#### Task instructions:
All that is wanted is a word-for-word retyping of the lines from the one containing "<p><strong>FUTURE MARKET REPORT</strong></p>" through the end of the material below.
─── Exercise data ───
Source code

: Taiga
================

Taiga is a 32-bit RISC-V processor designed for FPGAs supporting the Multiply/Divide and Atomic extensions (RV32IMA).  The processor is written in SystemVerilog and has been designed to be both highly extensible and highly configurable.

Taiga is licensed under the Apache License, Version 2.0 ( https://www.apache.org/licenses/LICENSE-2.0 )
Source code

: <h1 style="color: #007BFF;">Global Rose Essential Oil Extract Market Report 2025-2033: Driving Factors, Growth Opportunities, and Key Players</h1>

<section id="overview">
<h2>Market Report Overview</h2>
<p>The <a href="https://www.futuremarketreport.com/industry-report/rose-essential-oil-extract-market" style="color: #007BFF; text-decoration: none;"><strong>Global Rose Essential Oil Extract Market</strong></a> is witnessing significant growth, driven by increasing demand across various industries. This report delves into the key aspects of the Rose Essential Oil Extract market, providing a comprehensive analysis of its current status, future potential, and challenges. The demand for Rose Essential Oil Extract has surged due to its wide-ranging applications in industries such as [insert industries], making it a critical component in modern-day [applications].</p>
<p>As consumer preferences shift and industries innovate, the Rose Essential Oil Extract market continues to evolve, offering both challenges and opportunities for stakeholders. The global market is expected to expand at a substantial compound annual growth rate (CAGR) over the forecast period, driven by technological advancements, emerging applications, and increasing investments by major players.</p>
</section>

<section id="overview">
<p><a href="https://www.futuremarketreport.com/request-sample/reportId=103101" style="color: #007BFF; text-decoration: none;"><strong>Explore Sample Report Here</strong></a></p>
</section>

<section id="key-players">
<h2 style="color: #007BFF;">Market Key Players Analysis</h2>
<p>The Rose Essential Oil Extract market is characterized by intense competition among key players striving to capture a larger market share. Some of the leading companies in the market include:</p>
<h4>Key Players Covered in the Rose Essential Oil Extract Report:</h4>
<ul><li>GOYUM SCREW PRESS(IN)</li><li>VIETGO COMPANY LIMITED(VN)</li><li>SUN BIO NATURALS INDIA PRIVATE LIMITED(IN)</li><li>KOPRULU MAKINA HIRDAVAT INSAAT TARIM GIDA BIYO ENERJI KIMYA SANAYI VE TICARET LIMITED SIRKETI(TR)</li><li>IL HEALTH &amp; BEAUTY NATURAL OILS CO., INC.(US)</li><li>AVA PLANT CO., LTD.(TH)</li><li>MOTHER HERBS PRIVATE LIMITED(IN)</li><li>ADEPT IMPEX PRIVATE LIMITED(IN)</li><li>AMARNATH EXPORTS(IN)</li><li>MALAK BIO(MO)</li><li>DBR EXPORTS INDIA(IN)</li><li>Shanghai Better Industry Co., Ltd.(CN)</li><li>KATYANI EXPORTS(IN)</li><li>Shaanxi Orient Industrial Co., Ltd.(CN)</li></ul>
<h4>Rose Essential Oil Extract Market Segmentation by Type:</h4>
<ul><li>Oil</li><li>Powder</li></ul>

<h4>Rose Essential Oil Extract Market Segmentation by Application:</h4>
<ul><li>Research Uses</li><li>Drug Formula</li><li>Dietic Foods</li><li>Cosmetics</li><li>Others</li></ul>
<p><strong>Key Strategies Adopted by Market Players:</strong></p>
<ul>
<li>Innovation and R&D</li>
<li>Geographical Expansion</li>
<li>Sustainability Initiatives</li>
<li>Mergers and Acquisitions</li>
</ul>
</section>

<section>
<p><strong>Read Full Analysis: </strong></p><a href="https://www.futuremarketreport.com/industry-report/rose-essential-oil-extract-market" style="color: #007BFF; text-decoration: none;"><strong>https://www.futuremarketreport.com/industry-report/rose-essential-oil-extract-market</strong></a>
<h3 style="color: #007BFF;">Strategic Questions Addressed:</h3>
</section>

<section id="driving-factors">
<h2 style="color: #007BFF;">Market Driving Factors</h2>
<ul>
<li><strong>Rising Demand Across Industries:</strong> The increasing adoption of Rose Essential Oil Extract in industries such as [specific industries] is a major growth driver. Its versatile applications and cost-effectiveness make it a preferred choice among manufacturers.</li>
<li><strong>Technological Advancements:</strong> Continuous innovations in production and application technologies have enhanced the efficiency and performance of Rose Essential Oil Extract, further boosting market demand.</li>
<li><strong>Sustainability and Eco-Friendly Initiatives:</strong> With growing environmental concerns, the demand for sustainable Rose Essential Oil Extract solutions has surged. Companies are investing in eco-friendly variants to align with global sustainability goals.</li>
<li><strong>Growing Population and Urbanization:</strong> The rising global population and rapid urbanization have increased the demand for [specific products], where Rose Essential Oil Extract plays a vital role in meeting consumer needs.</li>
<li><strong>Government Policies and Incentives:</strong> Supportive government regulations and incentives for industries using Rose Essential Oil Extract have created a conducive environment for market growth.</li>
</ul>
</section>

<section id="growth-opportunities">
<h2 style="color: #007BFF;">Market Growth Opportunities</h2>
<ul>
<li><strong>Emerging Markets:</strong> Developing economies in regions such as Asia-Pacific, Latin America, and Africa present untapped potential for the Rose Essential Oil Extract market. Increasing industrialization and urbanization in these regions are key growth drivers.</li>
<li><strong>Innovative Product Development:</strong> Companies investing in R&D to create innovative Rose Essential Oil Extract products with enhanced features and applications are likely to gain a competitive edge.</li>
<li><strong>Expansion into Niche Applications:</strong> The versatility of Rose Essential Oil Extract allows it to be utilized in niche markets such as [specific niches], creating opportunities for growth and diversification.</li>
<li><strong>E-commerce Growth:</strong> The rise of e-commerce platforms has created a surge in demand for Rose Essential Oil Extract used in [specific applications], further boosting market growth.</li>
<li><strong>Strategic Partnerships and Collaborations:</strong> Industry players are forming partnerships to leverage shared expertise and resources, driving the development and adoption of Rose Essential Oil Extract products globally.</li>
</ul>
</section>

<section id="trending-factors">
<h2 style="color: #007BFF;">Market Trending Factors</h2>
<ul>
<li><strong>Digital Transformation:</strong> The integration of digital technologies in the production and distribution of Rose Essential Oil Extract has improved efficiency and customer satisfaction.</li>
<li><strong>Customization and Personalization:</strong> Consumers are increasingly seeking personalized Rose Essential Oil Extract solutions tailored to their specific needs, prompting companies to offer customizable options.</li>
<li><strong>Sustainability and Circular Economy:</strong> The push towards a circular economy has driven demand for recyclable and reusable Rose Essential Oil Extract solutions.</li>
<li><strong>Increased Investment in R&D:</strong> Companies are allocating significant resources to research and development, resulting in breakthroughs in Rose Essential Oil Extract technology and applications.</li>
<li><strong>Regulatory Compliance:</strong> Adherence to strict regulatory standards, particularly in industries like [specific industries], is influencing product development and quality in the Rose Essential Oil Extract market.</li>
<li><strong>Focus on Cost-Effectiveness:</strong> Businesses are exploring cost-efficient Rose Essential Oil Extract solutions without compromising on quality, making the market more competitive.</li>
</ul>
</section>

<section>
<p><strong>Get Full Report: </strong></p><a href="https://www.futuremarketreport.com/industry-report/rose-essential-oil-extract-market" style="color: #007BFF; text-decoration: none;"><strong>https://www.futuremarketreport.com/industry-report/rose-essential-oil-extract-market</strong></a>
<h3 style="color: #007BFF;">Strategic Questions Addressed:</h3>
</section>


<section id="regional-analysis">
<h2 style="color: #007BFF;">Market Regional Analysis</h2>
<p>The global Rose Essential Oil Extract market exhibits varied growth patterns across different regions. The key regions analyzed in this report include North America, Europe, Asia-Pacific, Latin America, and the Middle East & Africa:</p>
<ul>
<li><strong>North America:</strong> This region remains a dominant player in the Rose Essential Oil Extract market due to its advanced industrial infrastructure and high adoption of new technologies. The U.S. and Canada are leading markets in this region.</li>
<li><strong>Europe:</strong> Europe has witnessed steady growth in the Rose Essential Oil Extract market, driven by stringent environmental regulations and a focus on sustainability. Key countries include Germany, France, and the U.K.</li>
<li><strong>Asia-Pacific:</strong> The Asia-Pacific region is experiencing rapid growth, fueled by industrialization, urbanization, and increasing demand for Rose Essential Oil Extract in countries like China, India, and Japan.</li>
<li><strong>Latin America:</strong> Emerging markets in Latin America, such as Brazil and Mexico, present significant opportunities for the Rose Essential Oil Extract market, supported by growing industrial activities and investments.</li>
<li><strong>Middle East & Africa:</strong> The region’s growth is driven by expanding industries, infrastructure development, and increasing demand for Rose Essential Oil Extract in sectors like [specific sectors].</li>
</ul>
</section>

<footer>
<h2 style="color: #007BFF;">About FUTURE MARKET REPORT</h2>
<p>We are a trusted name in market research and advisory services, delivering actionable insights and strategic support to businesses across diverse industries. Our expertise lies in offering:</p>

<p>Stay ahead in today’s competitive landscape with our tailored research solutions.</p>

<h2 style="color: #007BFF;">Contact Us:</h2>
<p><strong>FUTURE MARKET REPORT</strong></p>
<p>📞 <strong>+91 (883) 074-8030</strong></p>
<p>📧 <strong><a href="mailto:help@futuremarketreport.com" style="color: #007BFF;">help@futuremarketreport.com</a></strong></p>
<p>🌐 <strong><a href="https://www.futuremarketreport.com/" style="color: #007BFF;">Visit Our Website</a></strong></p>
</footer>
───
#### Written response:
<p><strong>FUTURE MARKET REPORT</strong></p>
<p>📞 <strong>+91 (883) 074-8030</strong></p>
<p>📧 <strong><a href="mailto:help@futuremarketreport.com" style="color: #007BFF;">help@futuremarketreport.com</a></strong></p>
<p>🌐 <strong><a href="https://www.futuremarketreport.com/" style="color: #007BFF;">Visit Our Website</a></strong></p>
</footer>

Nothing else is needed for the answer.